Notes on Freedom: Part 5

Last week we talked about capitalism and its alternatives, based on the Earn a Living video series and the first part of a documentary on anarchism, both produced by ARTE, a French-German cultural/intellectual TV channel.


  • We started by discussing Universal Basic Income: from the nationwide, randomised pilot in Finland, which just completed its first year, it doesn’t appear to stimulate employment, but it does seem to make people happier, which might not be a bad outcome. See an article about it here.
  • We talked about alternative societies, including the Paris Commune and American religious utopias, and remarked that many communes, including the original kibbutzim, collapsed, and were susceptible to tyranny.

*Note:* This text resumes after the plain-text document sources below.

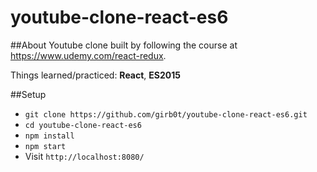 # youtube-clone-react-es6

##About
Youtube clone built by following the course at https://www.udemy.com/react-redux.

Things learned/practiced: **React**, **ES2015**

##Setup
- `git clone https://github.com/girb0t/youtube-clone-react-es6.git`
- `cd youtube-clone-react-es6`
- `npm install`
- `npm start`
- Visit `http://localhost:8080/`

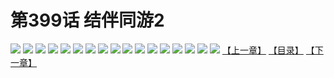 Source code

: # 第399话 结伴同游2
![](https://s2.baozimh.com/scomic/sanyanxiaotianlu-samanhua/0/399-bkun/1.jpg)
![](https://s2.baozimh.com/scomic/sanyanxiaotianlu-samanhua/0/399-bkun/2.jpg)
![](https://s2.baozimh.com/scomic/sanyanxiaotianlu-samanhua/0/399-bkun/3.jpg)
![](https://s2.baozimh.com/scomic/sanyanxiaotianlu-samanhua/0/399-bkun/4.jpg)
![](https://s2.baozimh.com/scomic/sanyanxiaotianlu-samanhua/0/399-bkun/5.jpg)
![](https://s2.baozimh.com/scomic/sanyanxiaotianlu-samanhua/0/399-bkun/6.jpg)
![](https://s2.baozimh.com/scomic/sanyanxiaotianlu-samanhua/0/399-bkun/7.jpg)
![](https://s2.baozimh.com/scomic/sanyanxiaotianlu-samanhua/0/399-bkun/8.jpg)
![](https://s2.baozimh.com/scomic/sanyanxiaotianlu-samanhua/0/399-bkun/9.jpg)
![](https://s2.baozimh.com/scomic/sanyanxiaotianlu-samanhua/0/399-bkun/10.jpg)
![](https://s2.baozimh.com/scomic/sanyanxiaotianlu-samanhua/0/399-bkun/11.jpg)
![](https://s2.baozimh.com/scomic/sanyanxiaotianlu-samanhua/0/399-bkun/12.jpg)
![](https://s2.baozimh.com/scomic/sanyanxiaotianlu-samanhua/0/399-bkun/13.jpg)
![](https://s2.baozimh.com/scomic/sanyanxiaotianlu-samanhua/0/399-bkun/14.jpg)
![](https://s2.baozimh.com/scomic/sanyanxiaotianlu-samanhua/0/399-bkun/15.jpg)
![](https://s2.baozimh.com/scomic/sanyanxiaotianlu-samanhua/0/399-bkun/16.jpg)
![](https://s2.baozimh.com/scomic/sanyanxiaotianlu-samanhua/0/399-bkun/17.jpg)
[【上一章】](./399.md)
[【目录】](./README.md)
[【下一章】](./401.md)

  • On the other hand, the modern kibbutz depicted in the ARTE documentary seems very easy-going: its members don’t have to work, and everyone can spend money from the common pot. Some difficulties arise, however, when from disparities in spending. They also lacked sufficient volunteers among the young to work on the agricultural land that provides the majority of the kibbutz’s revenue.
  • The general consensus was that while some of the ARTE videos were interesting, they did not represent real experiments in UBI, and therefore most did not find them compelling.
  • We discussed the notable exception in the durability of religious monastic traditions.
  • We had an animated discussion about the differences and disagreements between libertarians and anarchists. On the face of it, both movements seek freedom and as little central authority as possible. However, anarchists want no central authority at all, and prefer local, voluntary organisations, whereas modern libertarians want a minimal state that provides defence, and ensures contract law and property law. Libertarians tend to be wary of anarchists, considering them communists’ bedfellows. (Some anarchists are explicitly communist, whereas others are not.) Anarchists tend to think that libertarians are ruthless capitalists, whose commitment to economic freedom restricts the freedom of the poorest members of society.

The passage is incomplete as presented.